▶ [EXERCISE REQUIREMENTS]:
Return the data below exactly, but only from the line containing "## Getting Started" through the line containing "For help getting", with both of those lines included.

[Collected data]
----
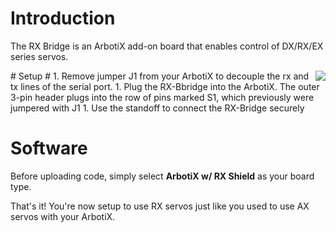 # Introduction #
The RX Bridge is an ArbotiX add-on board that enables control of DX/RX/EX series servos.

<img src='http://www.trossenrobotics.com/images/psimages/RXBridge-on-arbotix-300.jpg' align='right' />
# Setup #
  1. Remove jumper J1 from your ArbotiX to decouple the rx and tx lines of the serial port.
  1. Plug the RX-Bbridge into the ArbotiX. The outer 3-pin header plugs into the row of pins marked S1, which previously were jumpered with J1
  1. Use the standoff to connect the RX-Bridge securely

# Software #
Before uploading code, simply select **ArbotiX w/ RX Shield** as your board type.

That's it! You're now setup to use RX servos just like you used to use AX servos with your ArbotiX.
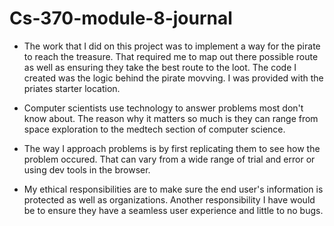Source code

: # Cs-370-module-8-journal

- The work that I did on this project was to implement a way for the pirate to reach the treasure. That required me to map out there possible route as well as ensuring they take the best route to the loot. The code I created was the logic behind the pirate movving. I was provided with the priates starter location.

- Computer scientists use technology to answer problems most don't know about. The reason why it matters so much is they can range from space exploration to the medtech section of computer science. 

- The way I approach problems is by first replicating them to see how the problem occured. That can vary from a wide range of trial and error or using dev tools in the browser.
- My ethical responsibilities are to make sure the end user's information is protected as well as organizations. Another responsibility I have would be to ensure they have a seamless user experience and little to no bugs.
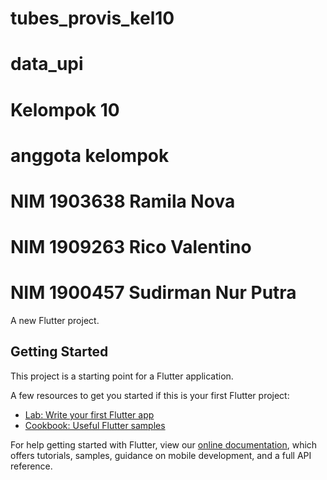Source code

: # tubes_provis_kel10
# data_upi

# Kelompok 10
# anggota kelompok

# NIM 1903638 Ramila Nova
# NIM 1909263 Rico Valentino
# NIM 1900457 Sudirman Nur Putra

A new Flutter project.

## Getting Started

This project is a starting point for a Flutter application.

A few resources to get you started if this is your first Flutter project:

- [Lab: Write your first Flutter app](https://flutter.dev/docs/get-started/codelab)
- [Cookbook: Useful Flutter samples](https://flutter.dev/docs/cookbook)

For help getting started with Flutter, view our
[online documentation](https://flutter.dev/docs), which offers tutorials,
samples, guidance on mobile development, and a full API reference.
----
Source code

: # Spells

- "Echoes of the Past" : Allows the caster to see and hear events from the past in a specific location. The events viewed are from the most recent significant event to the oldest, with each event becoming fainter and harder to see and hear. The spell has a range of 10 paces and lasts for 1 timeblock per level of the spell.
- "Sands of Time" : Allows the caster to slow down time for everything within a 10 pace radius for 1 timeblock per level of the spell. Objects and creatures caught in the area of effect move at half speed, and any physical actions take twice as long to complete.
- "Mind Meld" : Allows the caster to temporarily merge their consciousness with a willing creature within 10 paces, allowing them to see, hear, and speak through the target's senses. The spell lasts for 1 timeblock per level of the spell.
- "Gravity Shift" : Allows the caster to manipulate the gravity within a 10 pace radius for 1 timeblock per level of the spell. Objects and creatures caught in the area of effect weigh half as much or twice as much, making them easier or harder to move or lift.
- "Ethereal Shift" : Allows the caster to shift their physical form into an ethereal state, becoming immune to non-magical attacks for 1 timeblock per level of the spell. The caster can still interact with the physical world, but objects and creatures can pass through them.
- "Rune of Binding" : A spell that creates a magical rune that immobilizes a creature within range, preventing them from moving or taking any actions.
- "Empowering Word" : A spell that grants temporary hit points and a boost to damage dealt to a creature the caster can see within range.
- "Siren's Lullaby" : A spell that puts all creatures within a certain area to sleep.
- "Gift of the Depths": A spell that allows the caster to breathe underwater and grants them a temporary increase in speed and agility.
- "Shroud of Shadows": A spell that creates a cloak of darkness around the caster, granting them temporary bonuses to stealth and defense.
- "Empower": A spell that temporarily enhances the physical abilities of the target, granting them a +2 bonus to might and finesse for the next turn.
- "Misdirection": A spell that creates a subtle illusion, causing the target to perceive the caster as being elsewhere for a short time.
----
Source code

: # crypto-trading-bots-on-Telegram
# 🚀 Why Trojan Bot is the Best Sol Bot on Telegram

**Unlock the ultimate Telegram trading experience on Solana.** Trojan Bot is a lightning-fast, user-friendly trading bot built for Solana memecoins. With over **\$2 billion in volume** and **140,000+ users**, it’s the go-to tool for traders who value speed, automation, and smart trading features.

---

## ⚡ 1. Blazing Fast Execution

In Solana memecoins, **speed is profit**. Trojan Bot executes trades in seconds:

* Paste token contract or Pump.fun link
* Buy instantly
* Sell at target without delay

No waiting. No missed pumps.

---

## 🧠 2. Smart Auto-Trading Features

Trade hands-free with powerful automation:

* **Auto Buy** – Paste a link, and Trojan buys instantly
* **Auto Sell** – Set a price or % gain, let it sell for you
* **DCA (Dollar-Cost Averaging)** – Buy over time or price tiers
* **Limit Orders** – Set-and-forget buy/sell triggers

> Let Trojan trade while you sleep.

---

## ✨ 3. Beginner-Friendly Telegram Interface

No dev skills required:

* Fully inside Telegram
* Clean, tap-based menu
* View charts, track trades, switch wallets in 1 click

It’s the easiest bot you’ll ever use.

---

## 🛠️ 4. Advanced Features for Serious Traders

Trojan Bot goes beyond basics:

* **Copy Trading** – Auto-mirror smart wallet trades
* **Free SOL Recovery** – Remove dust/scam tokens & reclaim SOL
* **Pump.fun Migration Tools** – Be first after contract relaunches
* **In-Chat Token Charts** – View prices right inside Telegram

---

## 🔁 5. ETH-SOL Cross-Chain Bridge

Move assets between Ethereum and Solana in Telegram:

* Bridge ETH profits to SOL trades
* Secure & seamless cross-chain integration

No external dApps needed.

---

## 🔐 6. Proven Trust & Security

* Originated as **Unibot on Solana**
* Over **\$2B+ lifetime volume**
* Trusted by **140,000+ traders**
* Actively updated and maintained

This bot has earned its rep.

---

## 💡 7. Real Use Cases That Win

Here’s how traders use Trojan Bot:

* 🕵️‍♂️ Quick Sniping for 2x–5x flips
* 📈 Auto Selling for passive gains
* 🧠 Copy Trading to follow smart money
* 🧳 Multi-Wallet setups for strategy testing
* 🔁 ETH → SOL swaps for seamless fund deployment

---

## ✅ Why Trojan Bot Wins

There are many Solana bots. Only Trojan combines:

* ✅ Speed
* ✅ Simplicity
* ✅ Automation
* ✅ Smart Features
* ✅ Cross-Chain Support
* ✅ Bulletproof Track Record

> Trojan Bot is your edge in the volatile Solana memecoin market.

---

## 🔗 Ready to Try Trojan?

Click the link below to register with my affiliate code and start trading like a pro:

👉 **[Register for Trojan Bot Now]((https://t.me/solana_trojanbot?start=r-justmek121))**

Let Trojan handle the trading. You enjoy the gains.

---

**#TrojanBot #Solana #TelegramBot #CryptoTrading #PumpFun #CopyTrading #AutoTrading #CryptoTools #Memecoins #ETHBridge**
----
▶ [OUTPUT FOR THIS EXERCISE]:
## Getting Started

This project is a starting point for a Flutter application.

A few resources to get you started if this is your first Flutter project:

- [Lab: Write your first Flutter app](https://flutter.dev/docs/get-started/codelab)
- [Cookbook: Useful Flutter samples](https://flutter.dev/docs/cookbook)

For help getting started with Flutter, view our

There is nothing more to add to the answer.